■ Dataset items
-- Opening Marker --

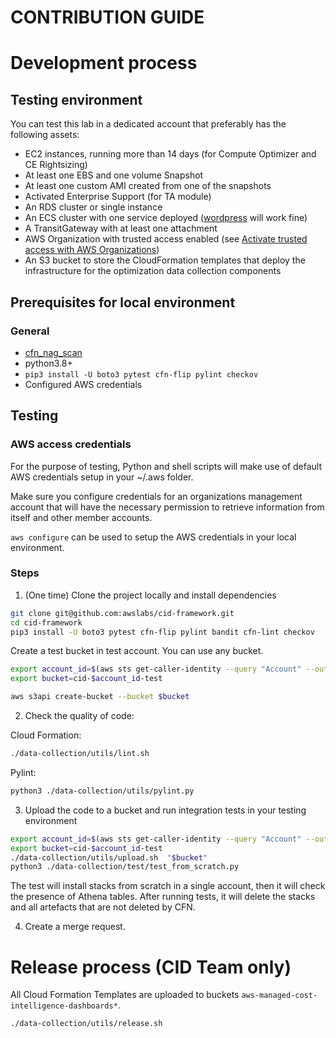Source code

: # CONTRIBUTION GUIDE

# Development process

## Testing environment
You can test this lab in a dedicated account that preferably has the following assets:
* EC2 instances, running more than 14 days (for Compute Optimizer and CE Rightsizing)
* At least one EBS and one volume Snapshot
* At least one custom AMI created from one of the snapshots
* Activated Enterprise Support (for TA module)
* An RDS cluster or single instance
* An ECS cluster with one service deployed ([wordpress](https://aws.amazon.com/blogs/containers/running-wordpress-amazon-ecs-fargate-ecs/) will work fine)
* A TransitGateway with at least one attachment
* AWS Organization with trusted access enabled (see [Activate trusted access with AWS Organizations](https://docs.aws.amazon.com/AWSCloudFormation/latest/UserGuide/stacksets-orgs-activate-trusted-access.html))
* An S3 bucket to store the CloudFormation templates that deploy the infrastructure for the optimization data collection components

## Prerequisites for local environment

### General

* [cfn_nag_scan](https://github.com/stelligent/cfn_nag#installation)
* python3.8+
* `pip3 install -U boto3 pytest cfn-flip pylint checkov`
* Configured AWS credentials

## Testing

### AWS access credentials

For the purpose of testing, Python and shell scripts will make use of default AWS credentials setup in your ~/.aws folder.

Make sure you configure credentials for an organizations management account that will have the necessary permission to retrieve information from itself and other member accounts.

`aws configure` can be used to setup the AWS credentials in your local environment.

### Steps

1. (One time) Clone the project locally and install dependencies

```bash
git clone git@github.com:awslabs/cid-framework.git
cd cid-framework
pip3 install -U boto3 pytest cfn-flip pylint bandit cfn-lint checkov
```

Create a test bucket in test account. You can use any bucket.

```bash
export account_id=$(aws sts get-caller-identity --query "Account" --output text )
export bucket=cid-$account_id-test

aws s3api create-bucket --bucket $bucket
```

2. Check the quality of code:

Cloud Formation:
```bash
./data-collection/utils/lint.sh
```

Pylint:
```bash
python3 ./data-collection/utils/pylint.py
```


3. Upload the code to a bucket and run integration tests in your testing environment

```bash
export account_id=$(aws sts get-caller-identity --query "Account" --output text )
export bucket=cid-$account_id-test
./data-collection/utils/upload.sh  "$bucket"
python3 ./data-collection/test/test_from_scratch.py
```

The test will install stacks from scratch in a single account, then it will check the presence of Athena tables. After running tests, it will delete the stacks and all artefacts that are not deleted by CFN.

4. Create a merge request.


# Release process (CID Team only)
All Cloud Formation Templates are uploaded to buckets `aws-managed-cost-intelligence-dashboards*`.

```bash
./data-collection/utils/release.sh
```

-- Closing Marker --

■ Directions for this task
The required answer is the exact run of lines above starting at the line with "and CE Rightsizing)" and ending at the line with "(for TA module)", with both ends present.

■ Response area
* EC2 instances, running more than 14 days (for Compute Optimizer and CE Rightsizing)
* At least one EBS and one volume Snapshot
* At least one custom AMI created from one of the snapshots
* Activated Enterprise Support (for TA module)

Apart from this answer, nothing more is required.